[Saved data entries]
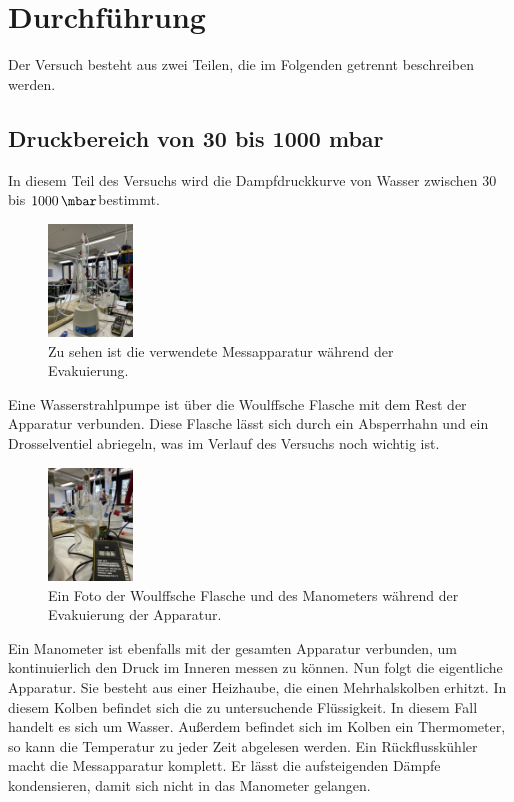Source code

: \section{Durchführung}
\label{sec:Durchführung}

Der Versuch besteht aus zwei Teilen, die im Folgenden getrennt beschreiben werden.
\subsection{Druckbereich von 30 bis 1000 mbar}
In diesem Teil des Versuchs wird die Dampfdruckkurve von Wasser zwischen 30 bis $\SI{1000}{\mbar}$bestimmt.
\begin{figure}
    \centering
    \includegraphics[height=3cm, angle=270]{content/Verwendete_Messapparatur.jpeg}
    \caption{Zu sehen ist die verwendete Messapparatur während der Evakuierung.}
    \label{Abb:Messapparatur}
\end{figure}
Eine Wasserstrahlpumpe ist über die Woulffsche Flasche mit dem Rest der Apparatur verbunden.
Diese Flasche lässt sich durch ein Absperrhahn und ein Drosselventiel abriegeln, was im Verlauf des Versuchs noch wichtig ist.
\begin{figure}
    \centering
    \includegraphics[height=3cm, angle=270]{content/Woulffsche_Flasche.jpeg}
    \caption{Ein Foto der Woulffsche Flasche und des Manometers während der Evakuierung der Apparatur.}
    \label{Abb:Woulffsche_Flasche}
\end{figure}
Ein Manometer ist ebenfalls mit der gesamten Apparatur verbunden, um kontinuierlich den Druck im Inneren messen zu können.
Nun folgt die eigentliche Apparatur.
Sie besteht aus einer Heizhaube, die einen Mehrhalskolben erhitzt.
In diesem Kolben befindet sich die zu untersuchende Flüssigkeit.
In diesem Fall handelt es sich um Wasser.
Außerdem befindet sich im Kolben ein Thermometer, so kann die Temperatur zu jeder Zeit abgelesen werden.
Ein Rückflusskühler macht die Messapparatur komplett.
Er lässt die aufsteigenden Dämpfe kondensieren, damit sich nicht in das Manometer gelangen.


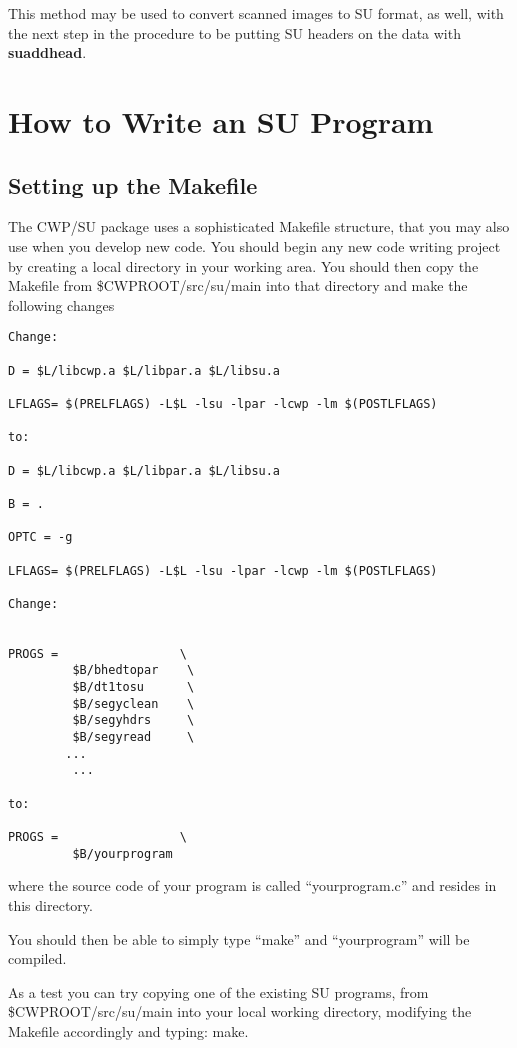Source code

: {{{{{{{\begin{rmans}
This method may be used to convert scanned images to {\small\sf SU\/} format,
as well, with the next step in the procedure to be putting {\small\sf SU\/}
headers on the data with  {\bf suaddhead}.
\end{rmans}


\chapter{How to Write an SU Program}

\section{Setting up the Makefile}

The CWP/SU package uses a sophisticated Makefile structure, that you may also
use when you develop new code. You should begin any new code writing project by
creating a local directory in your working area.
You should then copy the Makefile from \$CWPROOT/src/su/main into that directory
and make the following changes
\begin{verbatim}
Change:

D = $L/libcwp.a $L/libpar.a $L/libsu.a

LFLAGS= $(PRELFLAGS) -L$L -lsu -lpar -lcwp -lm $(POSTLFLAGS)

to:

D = $L/libcwp.a $L/libpar.a $L/libsu.a

B = .

OPTC = -g

LFLAGS= $(PRELFLAGS) -L$L -lsu -lpar -lcwp -lm $(POSTLFLAGS)

Change:


PROGS =                 \
         $B/bhedtopar    \
         $B/dt1tosu      \
         $B/segyclean    \
         $B/segyhdrs     \
         $B/segyread     \
        ...
         ...

to:

PROGS =                 \
         $B/yourprogram
\end{verbatim}
where the source code of your program is called  ``yourprogram.c'' and resides in
this directory.


You should then  be able to  simply type ``make'' and ``yourprogram'' will be compiled.

As a test you can try copying one of the existing SU programs, from \$CWPROOT/src/su/main
into your local working directory, modifying the Makefile accordingly and typing: make.

}}}}}}}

▶ _Problem_: Scan the entries above, and wherever a line holds the string "lässt", copy it.

▶ _Output for this exercise_:
Diese Flasche lässt sich durch ein Absperrhahn und ein Drosselventiel abriegeln, was im Verlauf des Versuchs noch wichtig ist.
Er lässt die aufsteigenden Dämpfe kondensieren, damit sich nicht in das Manometer gelangen.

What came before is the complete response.